I was lucky enough to get hold of my grandparents' wedding present of a set of carvers.These are Sheffield steel(forget the maker)with stag handles from 1904 or before.They are a main carving knife and fork,poultry knife and fork and sharpening steel.The main carver is very worn down with sharpening obviously but some idiot family member has put it in a dishwasher-repeatedly:barf:So the stag is ruined.All the knives and forks have parted company with the handles.How to re-glue them and fill gaps? I will cannibalize one fork and use the handle for the main carver. I thought about an extended mineral oil soak for the stag. But what about the steel? how to clean it? some is still bright but has black spots,others are black&greasy.How to clean this? light abrasive paper or scourer?? i'd like to get them back into use on special occassions. The forks have some kind of guard spring on them but the spring has long since gone,they hang loosely as guards.

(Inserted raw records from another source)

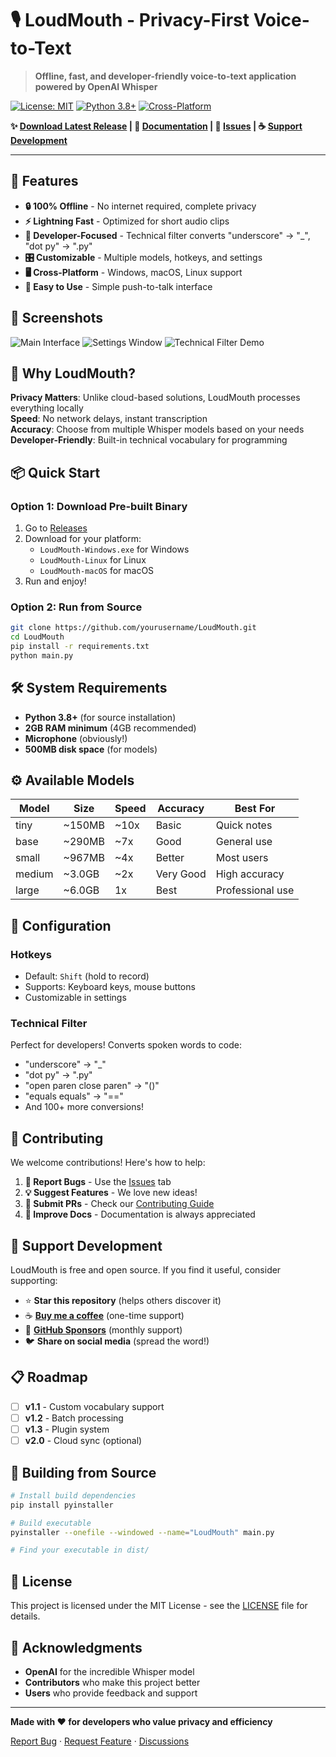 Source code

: # 🎙️ LoudMouth - Privacy-First Voice-to-Text

> **Offline, fast, and developer-friendly voice-to-text application powered by OpenAI Whisper**

[![License: MIT](https://img.shields.io/badge/License-MIT-yellow.svg)](https://opensource.org/licenses/MIT)
[![Python 3.8+](https://img.shields.io/badge/python-3.8+-blue.svg)](https://www.python.org/downloads/)
[![Cross-Platform](https://img.shields.io/badge/platform-Windows%20%7C%20macOS%20%7C%20Linux-lightgrey)](https://github.com/yourusername/LoudMouth)

**✨ [Download Latest Release](https://github.com/yourusername/LoudMouth/releases) | 📖 [Documentation](./docs/) | 💬 [Issues](https://github.com/yourusername/LoudMouth/issues) | ☕ [Support Development](https://ko-fi.com/yourusername)**

---

## 🚀 Features

- **🔒 100% Offline** - No internet required, complete privacy
- **⚡ Lightning Fast** - Optimized for short audio clips
- **🎯 Developer-Focused** - Technical filter converts "underscore" → "_", "dot py" → ".py"
- **🎛️ Customizable** - Multiple models, hotkeys, and settings
- **🖥️ Cross-Platform** - Windows, macOS, Linux support
- **🎪 Easy to Use** - Simple push-to-talk interface

## 📸 Screenshots

![Main Interface](docs/screenshots/main-interface.png)
![Settings Window](docs/screenshots/settings-window.png)
![Technical Filter Demo](docs/screenshots/technical-filter.gif)

## 🎯 Why LoudMouth?

**Privacy Matters**: Unlike cloud-based solutions, LoudMouth processes everything locally  
**Speed**: No network delays, instant transcription  
**Accuracy**: Choose from multiple Whisper models based on your needs  
**Developer-Friendly**: Built-in technical vocabulary for programming  

## 📦 Quick Start

### Option 1: Download Pre-built Binary
1. Go to [Releases](https://github.com/yourusername/LoudMouth/releases)
2. Download for your platform:
   - `LoudMouth-Windows.exe` for Windows
   - `LoudMouth-Linux` for Linux
   - `LoudMouth-macOS` for macOS
3. Run and enjoy!

### Option 2: Run from Source
```bash
git clone https://github.com/yourusername/LoudMouth.git
cd LoudMouth
pip install -r requirements.txt
python main.py
```

## 🛠️ System Requirements

- **Python 3.8+** (for source installation)
- **2GB RAM minimum** (4GB recommended)
- **Microphone** (obviously!)
- **500MB disk space** (for models)

## ⚙️ Available Models

| Model | Size | Speed | Accuracy | Best For |
|-------|------|-------|----------|----------|
| tiny | ~150MB | ~10x | Basic | Quick notes |
| base | ~290MB | ~7x | Good | General use |
| small | ~967MB | ~4x | Better | Most users |
| medium | ~3.0GB | ~2x | Very Good | High accuracy |
| large | ~6.0GB | 1x | Best | Professional use |

## 🔧 Configuration

### Hotkeys
- Default: `Shift` (hold to record)
- Supports: Keyboard keys, mouse buttons
- Customizable in settings

### Technical Filter
Perfect for developers! Converts spoken words to code:
- "underscore" → "_"
- "dot py" → ".py"  
- "open paren close paren" → "()"
- "equals equals" → "=="
- And 100+ more conversions!

## 🤝 Contributing

We welcome contributions! Here's how to help:

1. **🐛 Report Bugs** - Use the [Issues](https://github.com/yourusername/LoudMouth/issues) tab
2. **💡 Suggest Features** - We love new ideas!
3. **🔧 Submit PRs** - Check our [Contributing Guide](CONTRIBUTING.md)
4. **📖 Improve Docs** - Documentation is always appreciated

## 💖 Support Development

LoudMouth is free and open source. If you find it useful, consider supporting:

- ⭐ **Star this repository** (helps others discover it)
- ☕ **[Buy me a coffee](https://ko-fi.com/yourusername)** (one-time support)
- 💝 **[GitHub Sponsors](https://github.com/sponsors/yourusername)** (monthly support)
- 🐦 **Share on social media** (spread the word!)

## 📋 Roadmap

- [ ] **v1.1** - Custom vocabulary support
- [ ] **v1.2** - Batch processing
- [ ] **v1.3** - Plugin system
- [ ] **v2.0** - Cloud sync (optional)

## 🔧 Building from Source

```bash
# Install build dependencies
pip install pyinstaller

# Build executable
pyinstaller --onefile --windowed --name="LoudMouth" main.py

# Find your executable in dist/
```

## 📄 License

This project is licensed under the MIT License - see the [LICENSE](LICENSE) file for details.

## 🙏 Acknowledgments

- **OpenAI** for the incredible Whisper model
- **Contributors** who make this project better
- **Users** who provide feedback and support

---

**Made with ❤️ for developers who value privacy and efficiency**

[Report Bug](https://github.com/yourusername/LoudMouth/issues) · [Request Feature](https://github.com/yourusername/LoudMouth/issues) · [Discussions](https://github.com/yourusername/LoudMouth/discussions)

Thanks for any suggestions:thumbup:
 
Yes, please post pix so we can see what you've got.

If it says "Sheffield Steel" on a blade that means it was not made in Sheffield (or in Britain) and they were trying to fool people into thinking it was. There have never been steelmakers in Sheffield, only knifemakers.
 
Lost the charger for the digi-camera...but I will ask a friend to see if she can take a picture or two.

True enough, it does NOT say Sheffield steel I was just carelessly categorizing it thus.It is carbon steel, it has Sheffield stamped on it and the maker H M Slater.The honing steel is very worn but the handle and silver collar are in excellent condition,it appears to say CAST STEEL but the first word is faint now. Would like to get them back into use and would like to know when stainless displaced carbon as the main knife steel for meat carvers in the home.
 
Regarding your last question, I think it was sometime in the 1980's when good quality kitchen cutlery switched over to stainless.